── EXERCISE MATERIALS ──

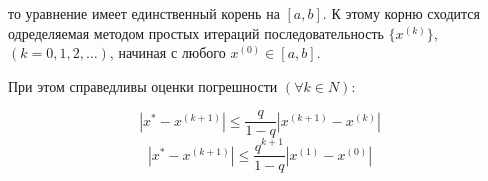 то уравнение имеет единственный корень на $[a, b]$. К этому корню
сходится одределяемая методом простых итераций последовательность
$\{x^{(k)}\}$, $(k=0,1,2,\dots)$, начиная с любого $x^{(0)}\in[a,b]$.

При этом справедливы оценки погрешности $(\forall k \in N)$:

$$|x^* - x^{(k+1)}|\leq\frac{q}{1-q}|x^{(k+1)}-x^{(k)}|$$
$$|x^* - x^{(k+1)}|\leq\frac{q^{k + 1}}{1-q}|x^{(1)}-x^{(0)}|$$


\pagebreak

───

### PROMPT
The entries should be reproduced word for word, pictures omitted.

### EXPECTED ANSWER
 то уравнение имеет единственный корень на $[a, b]$. К этому корню
сходится одределяемая методом простых итераций последовательность
$\{x^{(k)}\}$, $(k=0,1,2,\dots)$, начиная с любого $x^{(0)}\in[a,b]$.

При этом справедливы оценки погрешности $(\forall k \in N)$:

$$|x^* - x^{(k+1)}|\leq\frac{q}{1-q}|x^{(k+1)}-x^{(k)}|$$
$$|x^* - x^{(k+1)}|\leq\frac{q^{k + 1}}{1-q}|x^{(1)}-x^{(0)}|$$


\pagebreak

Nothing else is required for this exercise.